- **PROBLEM REQUIREMENTS**:
Give back the line containing "FINAL RC RELEASE" along with every line after it, exactly, until the entries end.

- **Data excerpts**:
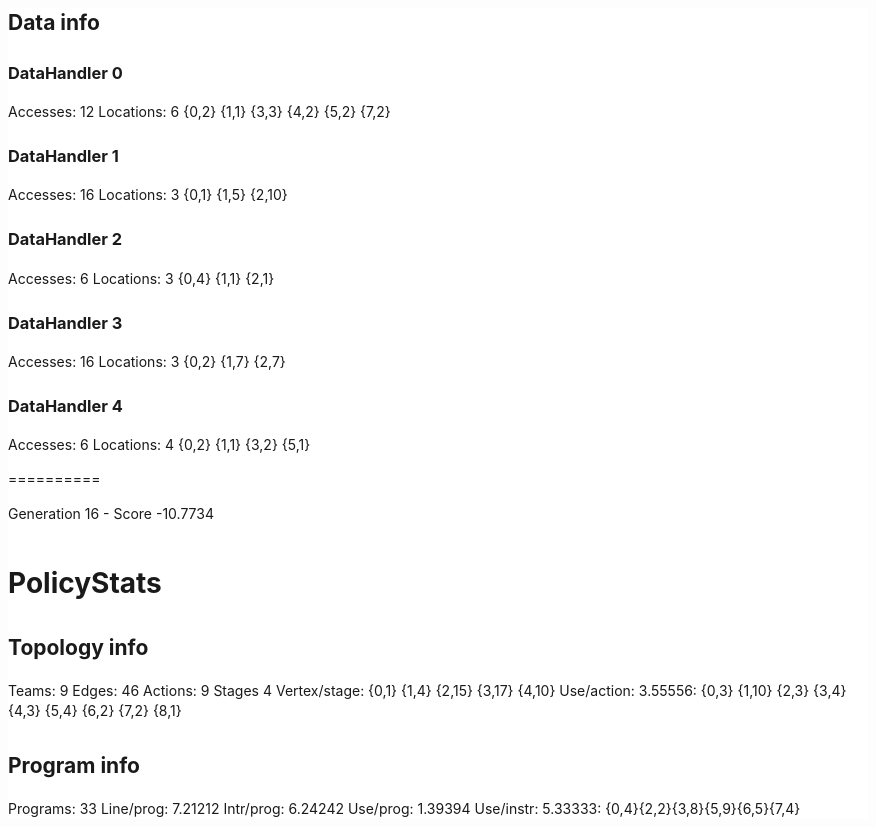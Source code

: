 ## Data info

### DataHandler 0
Accesses:	12
Locations:	6
{0,2} {1,1} {3,3} {4,2} {5,2} {7,2} 

### DataHandler 1
Accesses:	16
Locations:	3
{0,1} {1,5} {2,10} 

### DataHandler 2
Accesses:	6
Locations:	3
{0,4} {1,1} {2,1} 

### DataHandler 3
Accesses:	16
Locations:	3
{0,2} {1,7} {2,7} 

### DataHandler 4
Accesses:	6
Locations:	4
{0,2} {1,1} {3,2} {5,1} 


==========

Generation 16 - Score -10.7734

# PolicyStats
## Topology info
Teams:		9
Edges:		46
Actions:	9
Stages		4
Vertex/stage:	{0,1} {1,4} {2,15} {3,17} {4,10} 
Use/action:	3.55556: {0,3} {1,10} {2,3} {3,4} {4,3} {5,4} {6,2} {7,2} {8,1} 

## Program info
Programs:	33
Line/prog:	7.21212
Intr/prog:	6.24242
Use/prog:	1.39394
Use/instr:	5.33333: {0,4}{2,2}{3,8}{5,9}{6,5}{7,4}
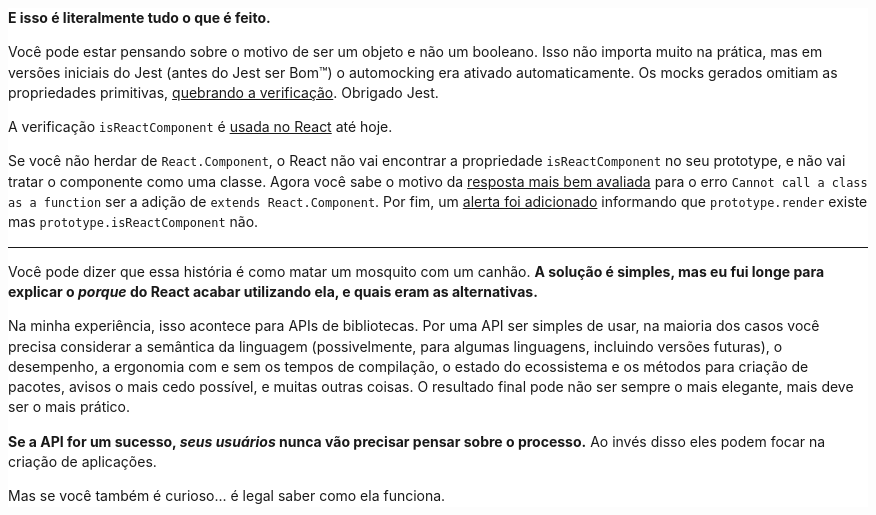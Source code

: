 **E isso é literalmente tudo o que é feito.**

Você pode estar pensando sobre o motivo de ser um objeto e não um booleano. Isso não importa muito na prática, mas em versões iniciais do Jest (antes do Jest ser Bom™️) o automocking era ativado automaticamente. Os mocks gerados omitiam as propriedades primitivas, [quebrando a verificação](https://github.com/facebook/react/pull/4663#issuecomment-136533373). Obrigado Jest.

A verificação `isReactComponent` é [usada no React](https://github.com/facebook/react/blob/769b1f270e1251d9dbdce0fcbd9e92e502d059b8/packages/react-reconciler/src/ReactFiber.js#L297-L300) até hoje.

Se você não herdar de `React.Component`, o React não vai encontrar a propriedade `isReactComponent` no seu prototype, e não vai tratar o componente como uma classe. Agora você sabe o motivo da [resposta mais bem avaliada](https://stackoverflow.com/a/42680526/458193) para o erro `Cannot call a class as a function` ser a adição de `extends React.Component`. Por fim, um [alerta foi adicionado](https://github.com/facebook/react/pull/11168) informando que `prototype.render` existe mas `prototype.isReactComponent` não.

---

Você pode dizer que essa história é como matar um mosquito com um canhão. **A solução é simples, mas eu fui longe para explicar o *porque* do React acabar utilizando ela, e quais eram as alternativas.**

Na minha experiência, isso acontece para APIs de bibliotecas. Por uma API ser simples de usar, na maioria dos casos você precisa considerar a semântica da linguagem (possivelmente, para algumas linguagens, incluindo versões futuras), o desempenho, a ergonomia com e sem os tempos de compilação, o estado do ecossistema e os métodos para criação de pacotes, avisos o mais cedo possível, e muitas outras coisas. O resultado final pode não ser sempre o mais elegante, mais deve ser o mais prático.

**Se a API for um sucesso, _seus usuários_ nunca vão precisar pensar sobre o processo.** Ao invés disso eles podem focar na criação de aplicações.

Mas se você também é curioso... é legal saber como ela funciona.
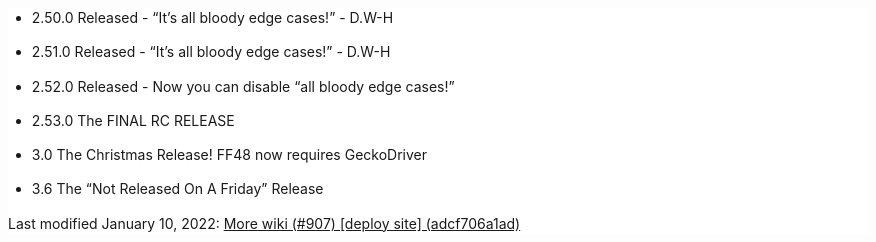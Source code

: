   * 2.50.0 Released - “It’s all bloody edge cases\!” - D.W-H

  * 2.51.0 Released - “It’s all bloody edge cases\!” - D.W-H

  * 2.52.0 Released - Now you can disable “all bloody edge cases\!”

  * 2.53.0 The FINAL RC RELEASE

  * 3.0 The Christmas Release\! FF48 now requires GeckoDriver

  * 3.6 The “Not Released On A Friday” Release

Last modified January 10, 2022: [More wiki \(\#907\) \[deploy site\] \(adcf706a1ad\)](https://github.com/SeleniumHQ/seleniumhq.github.io/commit/adcf706a1ad907d028dc57d10201a265972432af)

- **WRITTEN SOLUTION**:
  * 2.53.0 The FINAL RC RELEASE

  * 3.0 The Christmas Release\! FF48 now requires GeckoDriver

  * 3.6 The “Not Released On A Friday” Release

Last modified January 10, 2022: [More wiki \(\#907\) \[deploy site\] \(adcf706a1ad\)](https://github.com/SeleniumHQ/seleniumhq.github.io/commit/adcf706a1ad907d028dc57d10201a265972432af)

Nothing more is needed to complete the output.